Informujemy, że ostatnia   kolejka rozgrywek Klasy B podokręgu Tychy ze względu na rozpoczynające się w najbliższy weekend Euro 2016  i niedzielny mecz reprezentacji Polski z Irlandią Północną ( godz. 18:00), została zaplanowana na godz. 11:00. Tym samym rezerwy Polonii Łaziska o godz. 11:00 rozegrają ostatni mecz w sezonie na własnym stadionie z drużyną Polonii Międzyrzecze. Już teraz serdecznie zapraszamy kibiców na to spotkanie.

Hat - trick Wawy.

Ostatni mecz Polonii na własnym stadionie był dobrym piłkarskim spektaklem. Ale jak mogło być inaczej, skoro w tych zawodach było wszystko: dużo bramek, jeszcze więcej podbramkowych spięć i bramkarskich interwencji z obronami rzutów karnych włącznie, czyli to, na co czekają kibice. Jednym z bohaterów tego spotkania był Mateusz Wawoczny. Od pierwszych akcji wykazywał aktywność i ochotę do gry, co uwiecznił zdobyciem trzech goli, czyli hat - tricka.

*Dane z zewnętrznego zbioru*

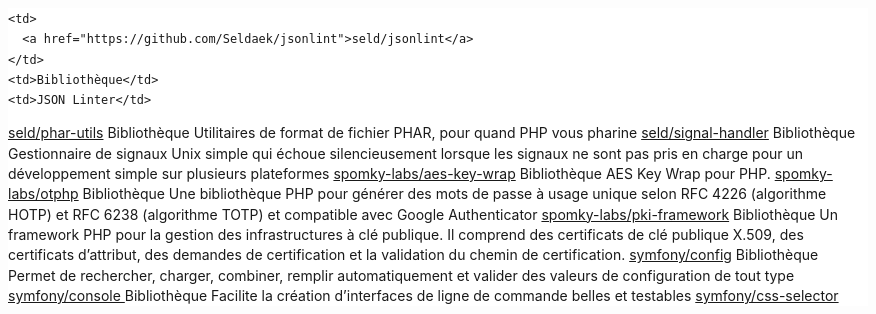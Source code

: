     <td>
      <a href="https://github.com/Seldaek/jsonlint">seld/jsonlint</a>
    </td>
    <td>Bibliothèque</td>
    <td>JSON Linter</td>
  </tr>
  <tr>
    <td>
      <a href="https://github.com/Seldaek/phar-utils">seld/phar-utils</a>
    </td>
    <td>Bibliothèque</td>
    <td>Utilitaires de format de fichier PHAR, pour quand PHP vous pharine</td>
  </tr>
  <tr>
    <td>
      <a href="https://github.com/Seldaek/signal-handler">seld/signal-handler</a>
    </td>
    <td>Bibliothèque</td>
    <td>Gestionnaire de signaux Unix simple qui échoue silencieusement lorsque les signaux ne sont pas pris en charge pour un développement simple sur plusieurs plateformes</td>
  </tr>
  <tr>
    <td>
      <a href="https://github.com/Spomky-Labs/aes-key-wrap">spomky-labs/aes-key-wrap</a>
    </td>
    <td>Bibliothèque</td>
    <td>AES Key Wrap pour PHP.</td>
  </tr>
  <tr>
    <td>
      <a href="https://github.com/Spomky-Labs/otphp">spomky-labs/otphp</a>
    </td>
    <td>Bibliothèque</td>
    <td>Une bibliothèque PHP pour générer des mots de passe à usage unique selon RFC 4226 (algorithme HOTP) et RFC 6238 (algorithme TOTP) et compatible avec Google Authenticator</td>
  </tr>
  <tr>
    <td>
      <a href="https://github.com/Spomky-Labs/pki-framework">spomky-labs/pki-framework</a>
    </td>
    <td>Bibliothèque</td>
    <td>Un framework PHP pour la gestion des infrastructures à clé publique. Il comprend des certificats de clé publique X.509, des certificats d’attribut, des demandes de certification et la validation du chemin de certification.</td>
  </tr>
  <tr>
    <td>
      <a href="https://github.com/symfony/config">symfony/config</a>
    </td>
    <td>Bibliothèque</td>
    <td>Permet de rechercher, charger, combiner, remplir automatiquement et valider des valeurs de configuration de tout type</td>
  </tr>
  <tr>
    <td>
      <a href="https://github.com/symfony/console"> symfony/console </a>
    </td>
    <td>Bibliothèque</td>
    <td>Facilite la création d’interfaces de ligne de commande belles et testables</td>
  </tr>
  <tr>
    <td>
      <a href="https://github.com/symfony/css-selector">symfony/css-selector</a>
    </td>
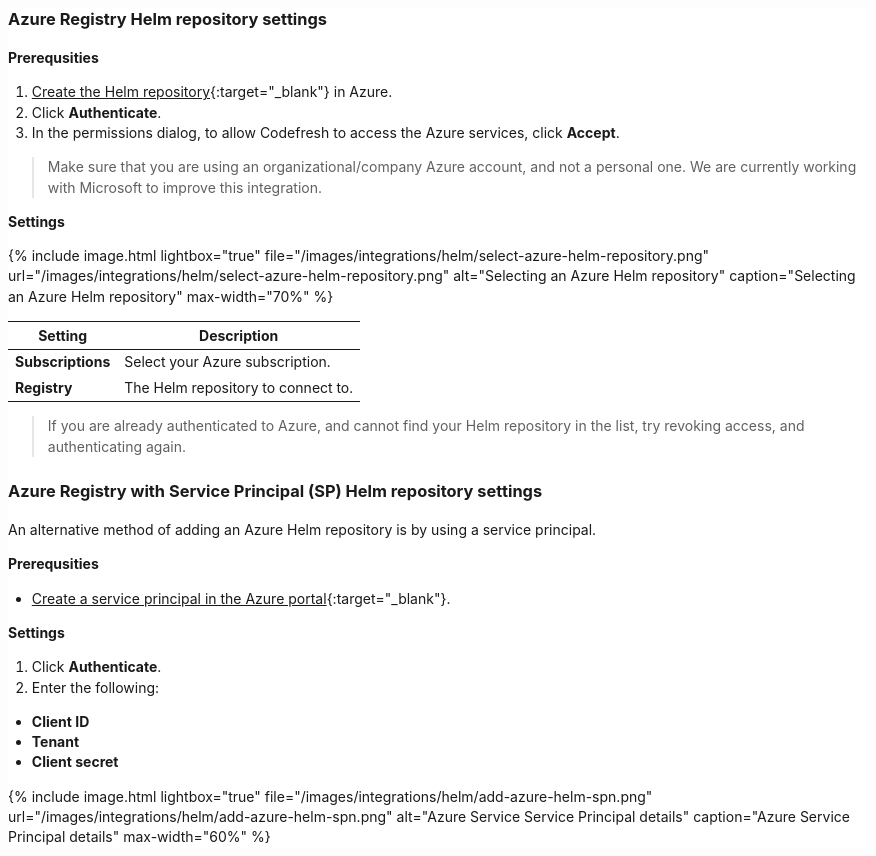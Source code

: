 ### Azure Registry Helm repository settings

**Prerequsities**  
1. [Create the Helm repository](https://docs.microsoft.com/en-us/azure/container-registry/container-registry-helm-repos){:target="\_blank"} in Azure.
1. Click **Authenticate**. 
1. In the permissions dialog, to allow Codefresh to access the Azure services, click **Accept**.

>Make sure that you are using an organizational/company Azure account, and not a personal one. We are currently working with Microsoft to improve this integration.

**Settings**  


{% include image.html 
lightbox="true" 
file="/images/integrations/helm/select-azure-helm-repository.png" 
url="/images/integrations/helm/select-azure-helm-repository.png" 
alt="Selecting an Azure Helm repository"
caption="Selecting an Azure Helm repository" 
max-width="70%" 
%}

Setting|Description
---|---
**Subscriptions**|Select your Azure subscription.
**Registry**|The Helm repository to connect to.

>If you are already authenticated to Azure, and cannot find your Helm repository in the list, try revoking access, and authenticating again.


### Azure Registry with Service Principal (SP) Helm repository settings

An alternative method of adding an Azure Helm repository is by using a service principal. 

**Prerequsities**  
* [Create a service principal in the Azure portal](https://docs.microsoft.com/en-us/azure/active-directory/develop/howto-create-service-principal-portal){:target="\_blank"}.



**Settings**
1. Click **Authenticate**.
1.  Enter the following:
  * **Client ID**
  * **Tenant**
  * **Client secret**

{% include image.html
lightbox="true"
file="/images/integrations/helm/add-azure-helm-spn.png"
url="/images/integrations/helm/add-azure-helm-spn.png"
alt="Azure Service Service Principal details"
caption="Azure Service Principal details"
max-width="60%"
  %}
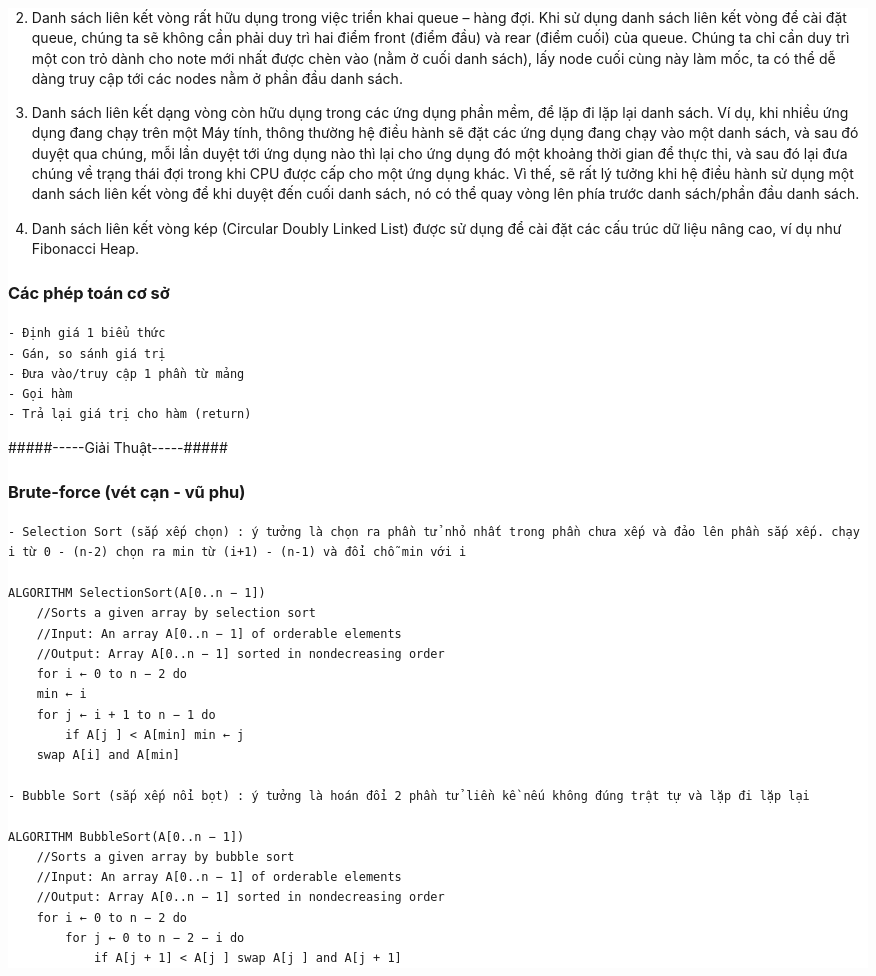 2. Danh sách liên kết vòng rất hữu dụng trong việc triển khai queue – hàng đợi. Khi sử 
dụng danh sách liên kết vòng để cài đặt queue, chúng ta sẽ không cần phải duy trì hai 
điểm front (điểm đầu) và rear (điểm cuối) của queue.  Chúng ta chỉ cần duy trì một con 
trỏ dành cho note mới nhất được chèn vào (nằm ở cuối danh sách), lấy node cuối cùng này 
làm mốc, ta có thể dễ dàng truy cập  tới các nodes nằm ở phần đầu danh sách.

3. Danh sách liên kết dạng vòng còn hữu dụng trong các ứng dụng phần mềm, để lặp đi lặp 
lại  danh sách. Ví dụ, khi nhiều ứng dụng đang chạy trên một Máy tính, thông thường hệ 
điều hành sẽ đặt các ứng dụng đang chạy vào một danh sách, và sau đó duyệt qua chúng, mỗi 
lần duyệt tới ứng dụng nào thì lại cho ứng dụng đó một khoảng thời gian để thực thi, và 
sau đó lại đưa chúng về trạng thái đợi trong khi CPU được cấp cho một ứng dụng khác. Vì 
thế, sẽ rất lý tưởng khi hệ điều hành sử dụng một danh sách liên kết vòng để khi duyệt 
đến cuối danh sách, nó có thể quay vòng lên phía trước danh sách/phần đầu danh sách.

4. Danh sách liên kết vòng kép (Circular Doubly Linked List) được sử dụng để cài đặt các 
cấu trúc dữ liệu nâng cao, ví dụ như Fibonacci Heap.









### Các phép toán cơ sở
    - Định giá 1 biểu thức
    - Gán, so sánh giá trị 
    - Đưa vào/truy cập 1 phần từ mảng
    - Gọi hàm
    - Trả lại giá trị cho hàm (return)


#####-----Giải Thuật-----#####

### Brute-force (vét cạn - vũ phu)
    - Selection Sort (sắp xếp chọn) : ý tưởng là chọn ra phần tử nhỏ nhất trong phần chưa xếp và đảo lên phần sắp xếp. chạy i từ 0 - (n-2) chọn ra min từ (i+1) - (n-1) và đổi chỗ min với i

    ALGORITHM SelectionSort(A[0..n − 1])
        //Sorts a given array by selection sort
        //Input: An array A[0..n − 1] of orderable elements
        //Output: Array A[0..n − 1] sorted in nondecreasing order
        for i ← 0 to n − 2 do
        min ← i
        for j ← i + 1 to n − 1 do
            if A[j ] < A[min] min ← j
        swap A[i] and A[min]

    - Bubble Sort (sắp xếp nổi bọt) : ý tưởng là hoán đổi 2 phần tử liền kề nếu không đúng trật tự và lặp đi lặp lại

    ALGORITHM BubbleSort(A[0..n − 1])
        //Sorts a given array by bubble sort
        //Input: An array A[0..n − 1] of orderable elements
        //Output: Array A[0..n − 1] sorted in nondecreasing order
        for i ← 0 to n − 2 do
            for j ← 0 to n − 2 − i do
                if A[j + 1] < A[j ] swap A[j ] and A[j + 1]
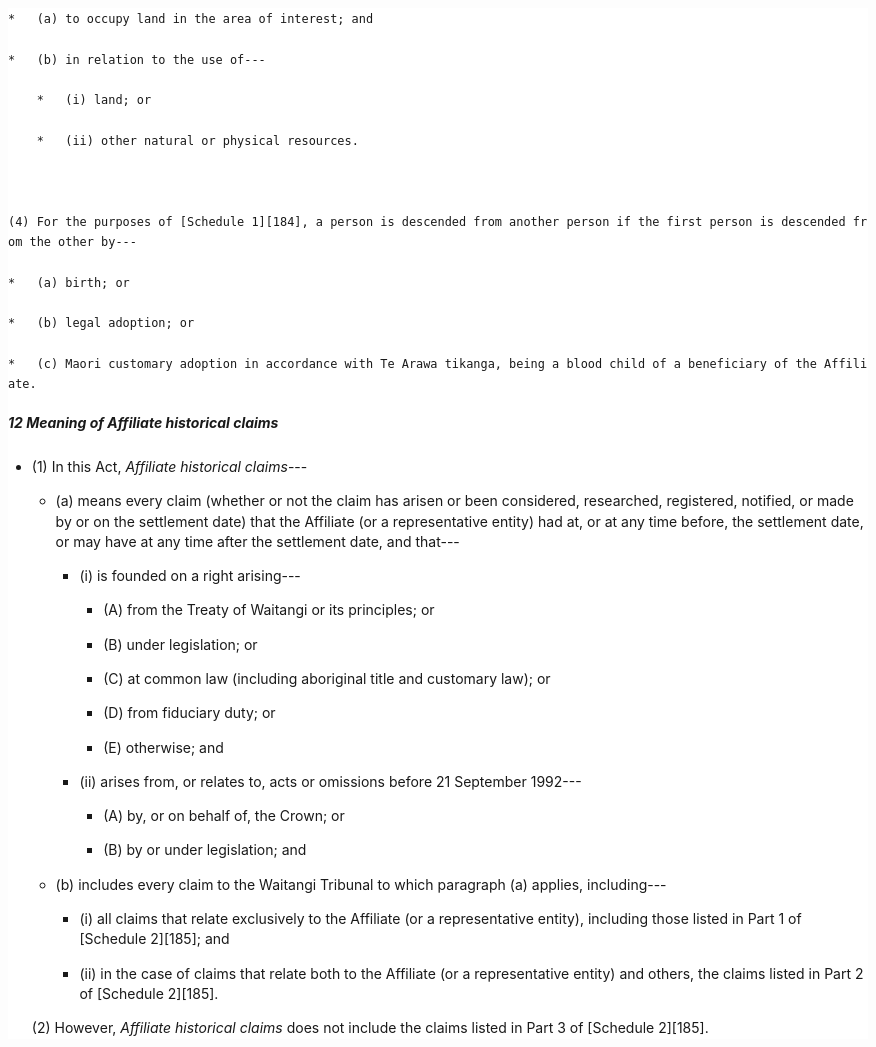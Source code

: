     *   (a) to occupy land in the area of interest; and
    
    *   (b) in relation to the use of---
            
        *   (i) land; or
        
        *   (ii) other natural or physical resources.
        
        
    
    (4) For the purposes of [Schedule 1][184], a person is descended from another person if the first person is descended from the other by---
        
    *   (a) birth; or
    
    *   (b) legal adoption; or
    
    *   (c) Maori customary adoption in accordance with Te Arawa tikanga, being a blood child of a beneficiary of the Affiliate.
    
    

##### 12 Meaning of Affiliate historical claims
    
*   (1) In this Act, _Affiliate historical claims_---
        
    *   (a) means every claim (whether or not the claim has arisen or been considered, researched, registered, notified, or made by or on the settlement date) that the Affiliate (or a representative entity) had at, or at any time before, the settlement date, or may have at any time after the settlement date, and that---
            
        *   (i) is founded on a right arising---
                
            *   (A) from the Treaty of Waitangi or its principles; or
            
            *   (B) under legislation; or
            
            *   (C) at common law (including aboriginal title and customary law); or
            
            *   (D) from fiduciary duty; or
            
            *   (E) otherwise; and
            
            
        
        *   (ii) arises from, or relates to, acts or omissions before 21 September 1992---
                
            *   (A) by, or on behalf of, the Crown; or
            
            *   (B) by or under legislation; and
            
            
        
        
    
    *   (b) includes every claim to the Waitangi Tribunal to which paragraph (a) applies, including---
            
        *   (i) all claims that relate exclusively to the Affiliate (or a representative entity), including those listed in Part 1 of [Schedule 2][185]; and
        
        *   (ii) in the case of claims that relate both to the Affiliate (or a representative entity) and others, the claims listed in Part 2 of [Schedule 2][185].
        
        
    
    (2) However, _Affiliate historical claims_ does not include the claims listed in Part 3 of [Schedule 2][185].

- Grało mi się dobrze. Łatwo zdobywałem piłki, łatwo dochodziłem do pozycji strzeleckich. Może za łatwo. Tak było w 29 minucie meczu, kiedy mogłem "ustrzelić" klasycznego hat - tricka, czyli trzy bramki z rzędu w jednej połowie meczu. Łatwość z jaka doszedłem do pozycji sam na sam z bramkarzem chyba mnie ogłupiła i przegrałem ten pojedynek. Szkoda, ale co się odwlecze, to jeszcze przede mną. To mój drugi hat - trick w piłkarskiej karierze i mam nadzieję, że nie ostatni - powiedział po meczu jego bohater. Można tylko dodać, że ta piłkarska wiosna jest dla Mateusza bardzo udana i może wreszcie sportowy pech tego utalentowanego zawodnika opuścił.

 

Lepsza gra niż wynik.

Czy można być zadowolonym ze swoich podopiecznych po przegranym meczu? Można, bo mimo porażki w Brzeźcach z tamtejszym LKS-em, trener Sebastian Hendel chwalił swoich podopiecznych. Grali z polotem i ofensywnie, prowadzili 2:0, 3:1 i 4:3 i mimo wszystko przegrali. Może gdyby arbiter nie uznał gola dla gospodarzy po faulu na Macieju Tabackim przy stanie 2:0, a potem młodzi zawodnicy Polonii nie popełniliby pięciu takich samych błędów, wynik końcowy wyglądałby inaczej. Chociaż i tak łaziszczanie mieli szansę do wyrównania na 5:5. Najważniejsze, że potrafią zdobywać bramki i nie boją się walki z bardziej doświadczonymi rywalami.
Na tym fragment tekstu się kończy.